Brandy Stevens-Rosine Murder Trial: Accused Women's Statements Can Be Used In Evidence, Judge Rules

Statements Can Be Used In Evidence In Lesbial Love Triangle Murder Trial, Judge Rules

MEADVILLE, Pa. -- A Pennsylvania judge has ruled that statements made by two reported lovers accused of torturing and murdering an Ohio college student can be admitted into evidence in their murder trial.

The defense counsel for Ashley Marie Barber and Nichole "Jade" Olmstead had challenged the admissibility of the statements the teens made during their initial detention and their subsequent interrogation. Law enforcement says the teens confessed to the murder of Brandy Stevens-Rosine.

On Thursday, Crawford County Court of Common Pleas Judge Mark Stevens ruled that the statements are admissible in evidence. In the court ruling, the judge wrote that Barber and Olmstead were not coerced and spoke with police "voluntarily and of their own free will."

Barber, 20, and Olmstead, 19, have been charged with one count each of criminal homicide, conspiracy to commit criminal homicide, and tampering with physical evidence in the 2012 death of Stevens-Rosine.

The two female defendants were lovers and Stevens-Rosine had once dated Olmstead, according to a friend of Stevens-Rosine who spoke with The Huffington Post.

Prosecution in the case has charged that Stevens-Rosine, a 20-year-old sociology student at Youngstown State University, was lured by Barber and Olmstead to their residence in Crawford County, Pa., on May 17, 2012.

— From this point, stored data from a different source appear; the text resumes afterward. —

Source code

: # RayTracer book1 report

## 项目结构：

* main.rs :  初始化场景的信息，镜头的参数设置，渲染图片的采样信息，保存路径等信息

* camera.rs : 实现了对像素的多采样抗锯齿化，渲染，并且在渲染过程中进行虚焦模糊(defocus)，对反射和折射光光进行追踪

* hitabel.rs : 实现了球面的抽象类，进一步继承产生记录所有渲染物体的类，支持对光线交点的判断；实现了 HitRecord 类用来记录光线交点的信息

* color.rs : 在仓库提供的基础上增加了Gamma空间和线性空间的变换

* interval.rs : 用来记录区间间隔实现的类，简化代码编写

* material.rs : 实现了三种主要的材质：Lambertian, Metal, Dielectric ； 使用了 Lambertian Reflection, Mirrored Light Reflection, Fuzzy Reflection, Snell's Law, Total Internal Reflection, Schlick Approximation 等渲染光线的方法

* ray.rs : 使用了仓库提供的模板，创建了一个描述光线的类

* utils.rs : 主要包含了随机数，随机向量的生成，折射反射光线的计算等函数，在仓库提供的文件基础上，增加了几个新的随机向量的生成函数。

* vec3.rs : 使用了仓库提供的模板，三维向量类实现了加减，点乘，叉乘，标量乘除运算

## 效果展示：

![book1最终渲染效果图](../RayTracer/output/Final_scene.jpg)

Two days later, Stevens-Rosine's family reported her missing. On May 23, 2012, authorities found Stevens-Rosine's partially decomposed remains in a shallow grave a few hundred yards from the residence where Barber and Olmstead were staying.

Crawford County Coroner Scott Schell performed the autopsy. He told The Meadville Tribune that Stevens-Rosine had multiple injuries, from multiple objects, to a large percentage of her body.

State Trooper Eric Mallory alleged in testimony at a July 2012 preliminary hearing that Olmstead and Barber had lured Stevens-Rosine into the woods behind their home and savagely attacked her.

PHOTOS FROM THE CASE: (Story Continues Below)

Brandy Stevens-Rosine

Photos From Brandy Stevens-Rosine Case

Mallory said that the two women admitted to punching and kicking Stevens-Rosine. He said the women said that Barber put a rope around Stevens-Rosine's neck and strangled her, while Olmstead hit Stevens-Rosine in the head with a shovel.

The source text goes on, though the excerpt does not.